◆ **EXERCISE BRIEF**
Please retype the records below exactly, omitting any images.

(Data extracted from a collection)
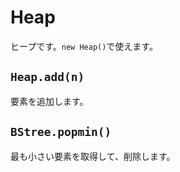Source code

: # Heap
ヒープです。``new Heap()``で使えます。
## ``Heap.add(n)``
要素を追加します。
## ``BStree.popmin()``
最も小さい要素を取得して、削除します。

◆ **ANSWER BOX**
Source code

: # Heap
ヒープです。``new Heap()``で使えます。
## ``Heap.add(n)``
要素を追加します。
## ``BStree.popmin()``
最も小さい要素を取得して、削除します。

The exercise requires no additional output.